Russian Hell (جحيم الروس), also called Russian Hell in Chechnya (Русский ад на Кавказе) is a series of jihadist propaganda videos. They were produced by Saudi Arabian militant Ibn Khattab in Chechnya, during the Second Chechen War and distributed by Azzam Publications in the United Kingdom. It depicts the torture and execution of Russian troops by Islamist militants. It was likely the first usage of a videotaped execution by jihadists, and has been utilized or viewed as inspiration by several Islamist terrorists and militants worldwide.

== Content ==
There are five such videos.

=== Russian Hell in the Year 2000 / Russian Hell 1 ===
The first Russian Hell video, also called Russian Hell in the Year 2000, was created by the group "The Islamic Army of the Caucasus". The video is about 2 hours long, and shows video from three separate operations. The film was shot by amateurs with no film training, and the footage is shaky and poorly zoomed in at several instances, with poor sound quality. It is presented in several fragmentary clips. The sound is instead replaced with a cappella music about fighting and dying for God. Only a few minutes of the video explain the background, while the rest is footage of the militant operations.

The videos showcase Ibn Khattab giving a sort of "mission brief" to the militants. Afterwards, they move to ambush and attack a convoy of Russian soldiers. It also displays the execution and torture of several Russian soldiers that they had captured. During the attack, they shout "Allahu Akbar". Otherwise they do not actually contain much theological material, other than "in the militants’ beards". The tone of the videos is largely optimistic, described as "almost cheery", and focuses on camaraderie between the militants. The film was sold by Azzam Publications in the United Kingdom as Russian Hell in the Year 2000.

=== Russian Hell 5 ===
Filmed in Chechnya and Uzbekistan, the film was first published in 2004 on the Islamic Awakening forum. Like Azzam Publications, the forum was hosted in the United Kingdom and had notable members including neo-Nazi David Myatt.

== History and usage ==
The videos were produced by Saudi militant Ibn Khattab in Chechnya, during the Second Chechen War. The purpose of the recording was to showcase the successes of Chechen militants, showcasing their training and ruthlessness towards their enemies. It was initially released as a forty-minute film in 2000. Shortly after its creation, al-Qaeda copied the idea and released their own film The Destruction of the Destroyer USS Cole, and afterwards many terrorist groups desired to document their "achievements" in such a manner. The content of the film is directly mimicked by the 2008 video The Blessed Dinsur Battle. Other videos mimicked its title, such as the 2006 video Hell of the Apostates in Somalia.
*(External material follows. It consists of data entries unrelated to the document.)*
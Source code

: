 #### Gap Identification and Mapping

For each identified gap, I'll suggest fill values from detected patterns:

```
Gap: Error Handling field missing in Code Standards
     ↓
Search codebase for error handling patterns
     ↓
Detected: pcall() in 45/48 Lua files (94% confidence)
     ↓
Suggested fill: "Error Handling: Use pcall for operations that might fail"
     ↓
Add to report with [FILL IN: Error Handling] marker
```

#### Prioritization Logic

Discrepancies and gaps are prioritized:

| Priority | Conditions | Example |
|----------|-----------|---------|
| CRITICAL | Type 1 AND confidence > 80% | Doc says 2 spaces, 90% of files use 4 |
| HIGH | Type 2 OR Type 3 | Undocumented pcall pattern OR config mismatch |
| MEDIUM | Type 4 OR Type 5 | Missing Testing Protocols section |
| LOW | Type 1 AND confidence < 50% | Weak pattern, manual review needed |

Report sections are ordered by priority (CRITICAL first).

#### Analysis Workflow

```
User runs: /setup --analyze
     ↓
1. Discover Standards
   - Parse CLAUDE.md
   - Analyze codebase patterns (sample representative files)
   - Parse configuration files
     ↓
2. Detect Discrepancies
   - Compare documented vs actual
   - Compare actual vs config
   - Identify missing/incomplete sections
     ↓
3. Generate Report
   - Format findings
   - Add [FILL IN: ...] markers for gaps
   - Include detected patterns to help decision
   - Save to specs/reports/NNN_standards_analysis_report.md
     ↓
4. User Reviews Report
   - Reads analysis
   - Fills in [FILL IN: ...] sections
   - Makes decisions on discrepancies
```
It was likely the first videotaped execution by jihadists. While produced in a Chechen context, it was popular among western jihadists, the most popular video of its kind. The video is further popular among militant extremist Muslims worldwide, including in South Asia, Australia, the Middle East and Indonesia.

The film was sold by Azzam Publications in the United Kingdom as Russian Hell in the Year 2000. Terrorist plotters Colleen LaRose and Momin Khawaja utilized the videos. The film was entered into evidence during the trial of former U.S. sailor Hassan Abujihaad. The film was viewed by the suicide bombers behind the 2003 Casablanca bombings the night before the attacks.